> [SUPPLIED INFORMATION]:

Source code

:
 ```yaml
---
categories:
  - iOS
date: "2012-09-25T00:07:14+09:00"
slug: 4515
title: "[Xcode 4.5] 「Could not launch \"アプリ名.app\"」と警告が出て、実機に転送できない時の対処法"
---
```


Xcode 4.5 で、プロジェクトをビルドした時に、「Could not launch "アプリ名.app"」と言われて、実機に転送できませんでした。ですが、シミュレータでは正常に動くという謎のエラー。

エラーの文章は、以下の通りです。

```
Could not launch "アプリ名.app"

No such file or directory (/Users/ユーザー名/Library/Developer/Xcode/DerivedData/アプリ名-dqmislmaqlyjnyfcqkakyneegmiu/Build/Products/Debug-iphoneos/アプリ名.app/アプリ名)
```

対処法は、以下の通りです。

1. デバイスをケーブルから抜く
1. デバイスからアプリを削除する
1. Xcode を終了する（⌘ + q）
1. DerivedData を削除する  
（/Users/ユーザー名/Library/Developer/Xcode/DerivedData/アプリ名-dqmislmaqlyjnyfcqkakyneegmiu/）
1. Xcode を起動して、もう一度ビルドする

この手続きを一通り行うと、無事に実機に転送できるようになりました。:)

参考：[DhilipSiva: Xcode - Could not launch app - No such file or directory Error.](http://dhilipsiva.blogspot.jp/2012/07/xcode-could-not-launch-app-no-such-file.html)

> [EXERCISE PROMPT]: Print out the data exactly once more.

> [EXERCISE SOLUTION]:
Source code

:
 ```yaml
---
categories:
  - iOS
date: "2012-09-25T00:07:14+09:00"
slug: 4515
title: "[Xcode 4.5] 「Could not launch \"アプリ名.app\"」と警告が出て、実機に転送できない時の対処法"
---
```


Xcode 4.5 で、プロジェクトをビルドした時に、「Could not launch "アプリ名.app"」と言われて、実機に転送できませんでした。ですが、シミュレータでは正常に動くという謎のエラー。

エラーの文章は、以下の通りです。

```
Could not launch "アプリ名.app"

No such file or directory (/Users/ユーザー名/Library/Developer/Xcode/DerivedData/アプリ名-dqmislmaqlyjnyfcqkakyneegmiu/Build/Products/Debug-iphoneos/アプリ名.app/アプリ名)
```

対処法は、以下の通りです。

1. デバイスをケーブルから抜く
1. デバイスからアプリを削除する
1. Xcode を終了する（⌘ + q）
1. DerivedData を削除する  
（/Users/ユーザー名/Library/Developer/Xcode/DerivedData/アプリ名-dqmislmaqlyjnyfcqkakyneegmiu/）
1. Xcode を起動して、もう一度ビルドする

この手続きを一通り行うと、無事に実機に転送できるようになりました。:)

参考：[DhilipSiva: Xcode - Could not launch app - No such file or directory Error.](http://dhilipsiva.blogspot.jp/2012/07/xcode-could-not-launch-app-no-such-file.html)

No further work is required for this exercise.